Yardstick of Life
Sheri Lynn Fella
Under the cover of darkness with the crunch of rustling leaves underfoot, I took in the crisp, quiet air while the tiniest glimmer of the sunrise started to peek out. The gratitude for this space and the space that I have created across all aspects of my life over these past two years was seeping out onto my face as a smile. As I walked through my new neighborhood, I felt full of knowing ... I feel in my bones that I am exactly where I need to be, surrounded by the people and life meant for me. I not only feel more possibility coming in all its forms, I feel ready for it while still grounded in today. The now.

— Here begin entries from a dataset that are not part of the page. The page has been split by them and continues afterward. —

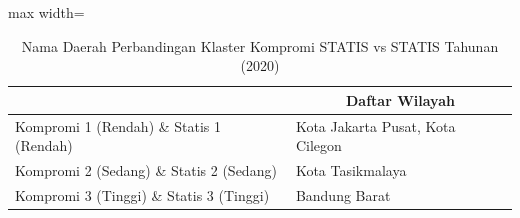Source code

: \begin{table}[H]
\centering
\caption{Nama Daerah Perbandingan Klaster Kompromi STATIS vs STATIS Tahunan (2020)} \label{tab:sample1comp_statis_name_2020}
\begin{adjustbox}{max width=\textwidth}
\begin{tabular}{|>{\centering\arraybackslash}p{4cm}|p{10cm}|}
\hline
\multicolumn{1}{|c|}{\textbf{Kategori}} & \multicolumn{1}{c|}{\textbf{Daftar Wilayah}} \\
\hline
Kompromi 1 (Rendah) \& Statis 1 (Rendah) & Kota Jakarta Pusat, Kota Cilegon \\
\hline
Kompromi 2 (Sedang) \& Statis 2 (Sedang) & Kota Tasikmalaya \\
\hline
Kompromi 3 (Tinggi) \& Statis 3 (Tinggi) & Bandung Barat \\
\hline
\end{tabular}
\end{adjustbox}
\end{table}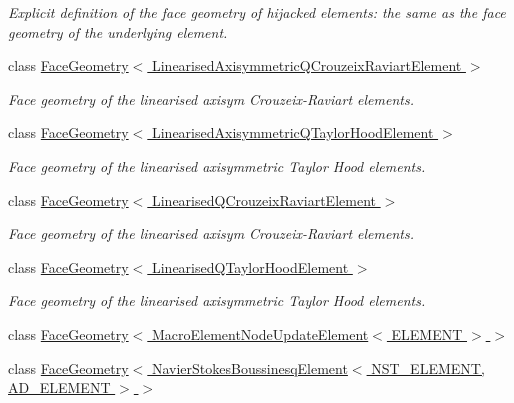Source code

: \begin{DoxyCompactItemize}
\begin{DoxyCompactList}\small\item\em Explicit definition of the face geometry of hijacked elements\+: the same as the face geometry of the underlying element. \end{DoxyCompactList}\item 
class \hyperlink{classoomph_1_1FaceGeometry_3_01LinearisedAxisymmetricQCrouzeixRaviartElement_01_4}{Face\+Geometry$<$ Linearised\+Axisymmetric\+Q\+Crouzeix\+Raviart\+Element $>$}
\begin{DoxyCompactList}\small\item\em Face geometry of the linearised axisym Crouzeix-\/\+Raviart elements. \end{DoxyCompactList}\item 
class \hyperlink{classoomph_1_1FaceGeometry_3_01LinearisedAxisymmetricQTaylorHoodElement_01_4}{Face\+Geometry$<$ Linearised\+Axisymmetric\+Q\+Taylor\+Hood\+Element $>$}
\begin{DoxyCompactList}\small\item\em Face geometry of the linearised axisymmetric Taylor Hood elements. \end{DoxyCompactList}\item 
class \hyperlink{classoomph_1_1FaceGeometry_3_01LinearisedQCrouzeixRaviartElement_01_4}{Face\+Geometry$<$ Linearised\+Q\+Crouzeix\+Raviart\+Element $>$}
\begin{DoxyCompactList}\small\item\em Face geometry of the linearised axisym Crouzeix-\/\+Raviart elements. \end{DoxyCompactList}\item 
class \hyperlink{classoomph_1_1FaceGeometry_3_01LinearisedQTaylorHoodElement_01_4}{Face\+Geometry$<$ Linearised\+Q\+Taylor\+Hood\+Element $>$}
\begin{DoxyCompactList}\small\item\em Face geometry of the linearised axisymmetric Taylor Hood elements. \end{DoxyCompactList}\item 
class \hyperlink{classoomph_1_1FaceGeometry_3_01MacroElementNodeUpdateElement_3_01ELEMENT_01_4_01_4}{Face\+Geometry$<$ Macro\+Element\+Node\+Update\+Element$<$ E\+L\+E\+M\+E\+N\+T $>$ $>$}
\item 
class \hyperlink{classoomph_1_1FaceGeometry_3_01NavierStokesBoussinesqElement_3_01NST__ELEMENT_00_01AD__ELEMENT_01_4_01_4}{Face\+Geometry$<$ Navier\+Stokes\+Boussinesq\+Element$<$ N\+S\+T\+\_\+\+E\+L\+E\+M\+E\+N\+T, A\+D\+\_\+\+E\+L\+E\+M\+E\+N\+T $>$ $>$}

\end{DoxyCompactItemize}
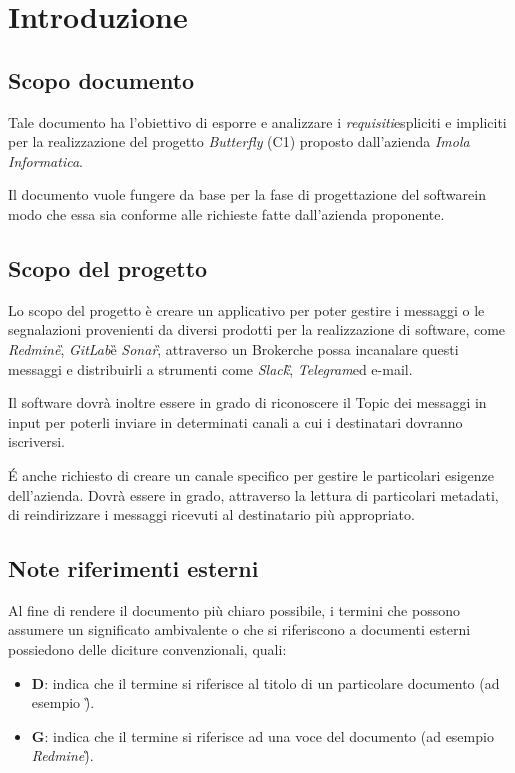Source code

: \section{Introduzione}

	\subsection{Scopo documento}
	Tale documento ha l'obiettivo di esporre e analizzare i \textit{requisiti}\GAlt espliciti e impliciti per la realizzazione del progetto \textit{Butterfly} (C1) proposto dall'azienda \textit{Imola Informatica}.
	
	Il documento vuole fungere da base per la fase di progettazione del software\GAlt in modo che essa sia conforme alle richieste fatte dall'azienda proponente.
	
	\subsection{Scopo del progetto}
	Lo scopo del progetto è creare un applicativo per poter gestire i messaggi o le segnalazioni provenienti da diversi prodotti per la realizzazione di software, come \textit{Redmine}\G, \textit{GitLab}\G e \textit{Sonar}\G, attraverso un Broker\GAlt che possa incanalare questi messaggi e distribuirli a strumenti come \textit{Slack}\G, \textit{Telegram}\GAlt ed e-mail.
	
	Il software dovrà inoltre essere in grado di riconoscere il Topic dei messaggi in input per poterli inviare in determinati canali a cui i destinatari dovranno iscriversi.
	
	\'E anche richiesto di creare un canale specifico per gestire le particolari esigenze dell'azienda. Dovrà essere in grado, attraverso la lettura di particolari metadati\GAlt, di reindirizzare i messaggi ricevuti al destinatario più appropriato.
	
	\subsection{Note riferimenti esterni}
	Al fine di rendere il documento più chiaro possibile, i termini che possono assumere un significato ambivalente o che si riferiscono a documenti esterni possiedono delle diciture convenzionali, quali:
	
	\begin{itemize}
		\item \textbf{D}: indica che il termine si riferisce al titolo di un particolare documento (ad esempio \textit{\PdPv}\G).
		\item \textbf{G}: indica che il termine si riferisce ad una voce del documento \textit{\Gl} (ad esempio \textit{Redmine}\G).
	\end{itemize}

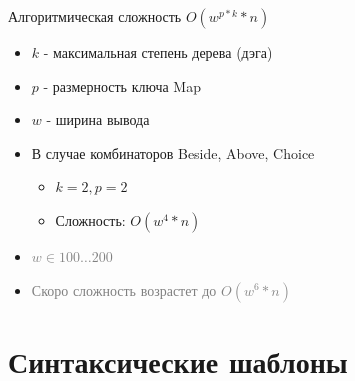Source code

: \documentclass[sans]{beamer}
\begin{document}
\begin{frame}{Алгоритмическая сложность}
  $O(w^{p * k} * n)$
  \begin{itemize}
    \item $k$ - максимальная степень дерева (дэга)
    \item $p$ - размерность ключа Map
    \item $w$ - ширина вывода
    \item В случае комбинаторов Beside, Above, Choice
    \begin{itemize}
      \item $k = 2, p = 2$
      \item Сложность: $O(w^4 * n)$ 
    \end{itemize}

    \item \textcolor{gray}{$w \in 100\dots200$}
    \item \textcolor{gray}{Скоро сложность возрастет до $O(w ^ 6 * n)$ }
 
  \end{itemize}
\end{frame}

\section{Синтаксические шаблоны}
\end{document}
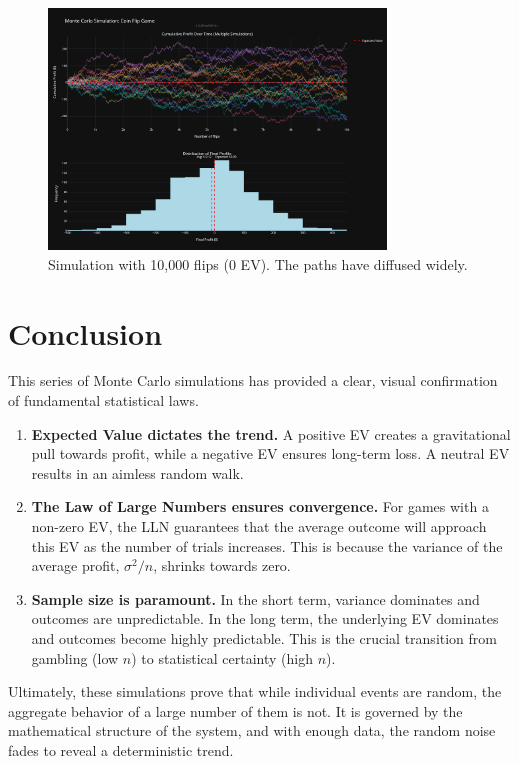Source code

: \documentclass[12pt]{article}
\begin{document}
\begin{figure}[h!]
\centering
\includegraphics[width=0.8\textwidth]{nev/10knev.png}
\caption{Simulation with 10,000 flips (0 EV). The paths have diffused widely.}
\end{figure}
\clearpage

\section{Conclusion}
This series of Monte Carlo simulations has provided a clear, visual confirmation of fundamental statistical laws.

\begin{enumerate}
    \item \textbf{Expected Value dictates the trend.} A positive EV creates a gravitational pull towards profit, while a negative EV ensures long-term loss. A neutral EV results in an aimless random walk.
    \item \textbf{The Law of Large Numbers ensures convergence.} For games with a non-zero EV, the LLN guarantees that the average outcome will approach this EV as the number of trials increases. This is because the variance of the average profit, $\sigma^2/n$, shrinks towards zero.
    \item \textbf{Sample size is paramount.} In the short term, variance dominates and outcomes are unpredictable. In the long term, the underlying EV dominates and outcomes become highly predictable. This is the crucial transition from gambling (low $n$) to statistical certainty (high $n$).
\end{enumerate}

Ultimately, these simulations prove that while individual events are random, the aggregate behavior of a large number of them is not. It is governed by the mathematical structure of the system, and with enough data, the random noise fades to reveal a deterministic trend.
\end{document}
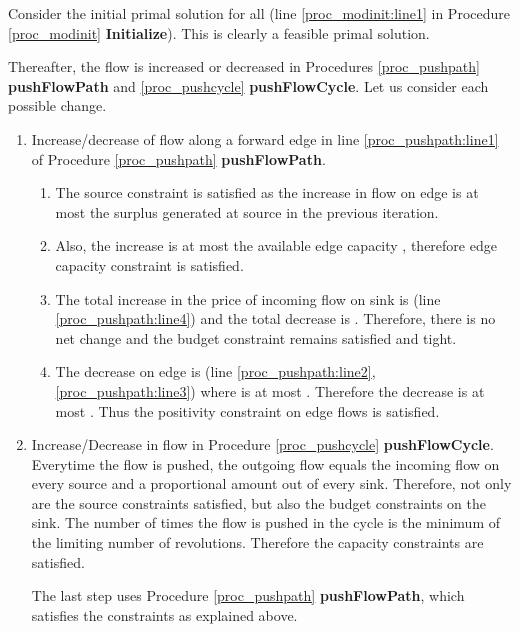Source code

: \documentclass[11pt]{article}
\newenvironment{proof}{\par\noindent{\bf Proof:}}{\mbox{}\hfill\\}
\newcounter{rem}
\begin{document}
\begin{proof}
Consider the initial primal solution  for all  (line \ref{proc_modinit:line1}
in Procedure \ref{proc_modinit} {\bf Initialize}). This is clearly a feasible primal solution.

Thereafter, the flow is increased or decreased in Procedures \ref{proc_pushpath} 
{\bf pushFlowPath}  and
\ref{proc_pushcycle} {\bf pushFlowCycle}. Let us consider each possible change.

\begin{enumerate}
\item
Increase/decrease of flow along a forward edge in line \ref{proc_pushpath:line1} of
Procedure \ref{proc_pushpath} {\bf pushFlowPath}. 

\begin{enumerate}
\item
The source constraint is satisfied as the increase in flow on edge  is at 
most the surplus generated at source  in the previous iteration.

\item
Also, the increase is at most the available edge capacity , therefore
edge capacity constraint is satisfied.

\item
The total increase in the price of incoming flow on sink  is 
(line \ref{proc_pushpath:line4}) and the total decrease is 
. Therefore, there
is no net change and the budget constraint remains satisfied and tight. 

\item
The decrease on edge  is  
(line \ref{proc_pushpath:line2}, \ref{proc_pushpath:line3}) where  is at most
. Therefore the decrease
is at most . Thus the positivity constraint on edge flows
is satisfied.
\end{enumerate}


\item
Increase/Decrease in flow in Procedure \ref{proc_pushcycle} {\bf pushFlowCycle}. Everytime the
flow is pushed, the outgoing flow equals the incoming flow on every source
and a proportional amount out of every sink. Therefore,
not only are the source constraints satisfied, but also the
budget constraints on the sink.  The number of times the flow is pushed in the 
cycle is the minimum of  the limiting number of revolutions. Therefore the capacity 
constraints are satisfied. 

The last step uses Procedure \ref{proc_pushpath} {\bf pushFlowPath}, which satisfies the
constraints as explained above.


\end{enumerate}
\end{proof}
\end{document}
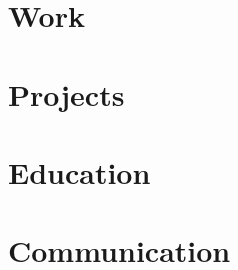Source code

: \documentclass[12pt, a4paper, sans]{moderncv}
\begin{document}
\maketitle

\section{Work}

    

\section{Projects}

    

\section{Education}

    

\pagebreak

\section{Communication}

    
\end{document}
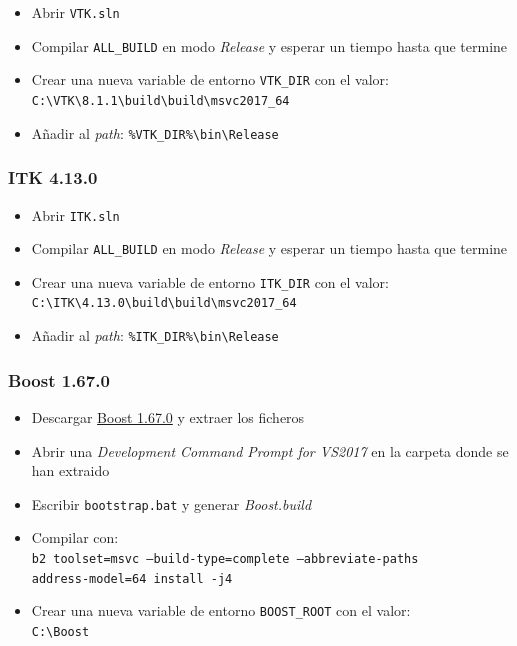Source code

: \begin{itemize}
	\item Abrir \texttt{VTK.sln}
	\item Compilar \texttt{ALL\_BUILD} en modo \textit{Release} y esperar un tiempo hasta que termine
	\item Crear una nueva variable de entorno \texttt{VTK\_DIR} con el valor: \\ \texttt{C:\textbackslash VTK\textbackslash 8.1.1\textbackslash build\textbackslash build\textbackslash msvc2017\_64}
	\item Añadir al \textit{path}: \texttt{\%VTK\_DIR\%\textbackslash bin\textbackslash Release}
\end{itemize}

\subsubsection{ITK 4.13.0}

\begin{itemize}
	\item Abrir \texttt{ITK.sln}
	\item Compilar \texttt{ALL\_BUILD} en modo \textit{Release} y esperar un tiempo hasta que termine
	\item Crear una nueva variable de entorno \texttt{ITK\_DIR} con el valor: \\ \texttt{C:\textbackslash ITK\textbackslash 4.13.0\textbackslash build\textbackslash build\textbackslash msvc2017\_64}
	\item Añadir al \textit{path}: \texttt{\%ITK\_DIR\%\textbackslash bin\textbackslash Release}
\end{itemize}

\subsubsection{Boost 1.67.0}

\begin{itemize}	
	\item Descargar \href{http://sourceforge.net/projects/boost/files/boost/1.67.0/}{Boost 1.67.0} y extraer los ficheros
	\item Abrir una \textit{Development Command Prompt for VS2017} en la carpeta donde se han extraido
	\item Escribir \texttt{bootstrap.bat} y generar \textit{Boost.build}
	\item Compilar con: \\ \texttt{b2 toolset=msvc --build-type=complete --abbreviate-paths \\ address-model=64 install -j4}
	\item Crear una nueva variable de entorno \texttt{BOOST\_ROOT} con el valor: \\ \texttt{C:\textbackslash Boost}
\end{itemize}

On my way outside, I passed the hutch from my childhood and noticed on top of it the yardstick my brother, Brad (aka Bub/Bubbie), gave me a few holidays ago. This isn’t just any yardstick – it is a yardstick from the small-town general store I grew up by – Dike’s General Store. I remember seeing Mr. Dike’s big smile and hearing his warm greeting every single time I walked in to buy a piece of penny candy or bubble gum, or if I was splurging - a Crush soda. Man, do I miss those Marathon bars! I vividly remember the wide plank wooden floors that creaked with each step, the tall wooden walls with the old fashion bins that held all kinds of goods. I remember the yardstick – we used them for lots of measuring of course, but also for tearing gift wrap, making the new notches on the wall tracking our heights as kids, holding up window sills inside the frame, and for the occasional play weapon with my siblings. Yes, that was one special yardstick with all of its chipped, aged perfection. Amazing how even though it was over 50 years ago that scene seems so recent.
Yardsticks have played an important role in my life. Just like the Dike’s yardstick brings back such incredible memories of my childhood and the great fortune I had to grow up where and how I did, yardsticks have kept me striving, kept me growing. They’ve also kept me in self-doubt at times because too often my yardsticks weren’t my own. They came from others in various forms – expectations, shoulds, obligations, etc. As I reflect back, many of my yardsticks were just “what was supposed to happen next” or “what a good girl should do.”
As a kid, my parents set my yardstick – at least most of them, and certainly they set the yardstick of our family values – integrity, work ethic, kindness, accountability, humor to name a few. Of course, my people pleasing, high achievement self also decided that grades were an important yardstick. Having Bub as an older brother, who was a phenomenal athlete, and an important role model in my formative years, taught me that succeeding in sports was another yardstick. And it wasn’t only that my brother was amazing on the fields and courts he competed on, he was amazing off of them. He was fun loving, open, and not ego driven – still is, and he was focused and competitive in positive ways that fueled his success and brought others along with him.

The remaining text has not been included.